Partiamo dal lontano: il tuo primo romanzo letto? E ci racconti del tuo primo contatto con un editore?
Non ho idea di quale sia stato il mio primo libro letto. Ho una memoria molto selettiva, e evidentemente dotata di pochi giga a disposizione, quindi mi ricordo, in genere, solo di cose utili. Suppongo, ma vado a intuito, che sia stato un libro di Salgari, immagino del ciclo malese, perché da piccolo adoravo quello che, in effetti, è forse il solo altro scrittore italiano ad aver condiviso con me la condanna a pubblicare tanto.

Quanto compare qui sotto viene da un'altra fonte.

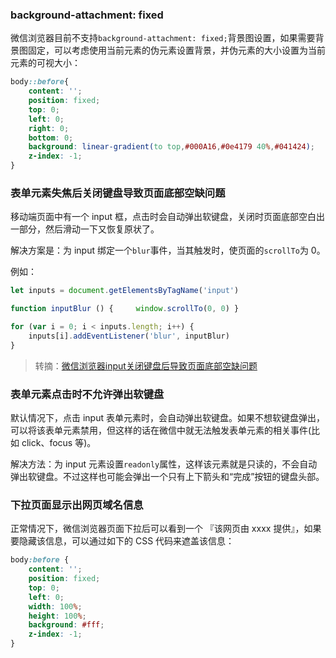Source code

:### background-attachment: fixed

微信浏览器目前不支持`background-attachment: fixed;`背景图设置，如果需要背景图固定，可以考虑使用当前元素的伪元素设置背景，并伪元素的大小设置为当前元素的可视大小：

```css
body::before{
    content: '';
    position: fixed;
    top: 0;
    left: 0;
    right: 0;
    bottom: 0;
    background: linear-gradient(to top,#000A16,#0e4179 40%,#041424);
    z-index: -1;
}
```

### 表单元素失焦后关闭键盘导致页面底部空缺问题

移动端页面中有一个 input 框，点击时会自动弹出软键盘，关闭时页面底部空白出一部分，然后滑动一下又恢复原状了。

解决方案是：为 input 绑定一个`blur`事件，当其触发时，使页面的`scrollTo`为 0。

例如：

```JavaScript
let inputs = document.getElementsByTagName('input')

function inputBlur () {     window.scrollTo(0, 0) }

for (var i = 0; i < inputs.length; i++) {
    inputs[i].addEventListener('blur', inputBlur)
}
```

> 转摘：[微信浏览器input关闭键盘后导致页面底部空缺问题](https://blog.csdn.net/xiasohuai/article/details/88537188)

### 表单元素点击时不允许弹出软键盘

默认情况下，点击 input 表单元素时，会自动弹出软键盘。如果不想软键盘弹出，可以将该表单元素禁用，但这样的话在微信中就无法触发表单元素的相关事件(比如 click、focus 等)。

解决方法：为 input 元素设置`readonly`属性，这样该元素就是只读的，不会自动弹出软键盘。不过这样也可能会弹出一个只有上下箭头和“完成”按钮的键盘头部。

### 下拉页面显示出网页域名信息

正常情况下，微信浏览器页面下拉后可以看到一个 『该网页由 xxxx 提供』，如果要隐藏该信息，可以通过如下的 CSS 代码来遮盖该信息：

```CSS
body:before {
    content: '';
    position: fixed;
    top: 0;
    left: 0;
    width: 100%;
    height: 100%;
    background: #fff;
    z-index: -1;
}
```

Il primo contatto con un editore risale alla metà degli anni '90, quando, essendo anconetano, mi sono ritrovato a frequentare Massimo Canalini di Transeuropa, da poco assurto a fama nazionale grazie agli Under 25 di Tondelli, alla Ballestra e a Brizzi. Incontro disastroso, come spesso capita, direbbe lo psicologo di Ciao 2001, durante la prima volta.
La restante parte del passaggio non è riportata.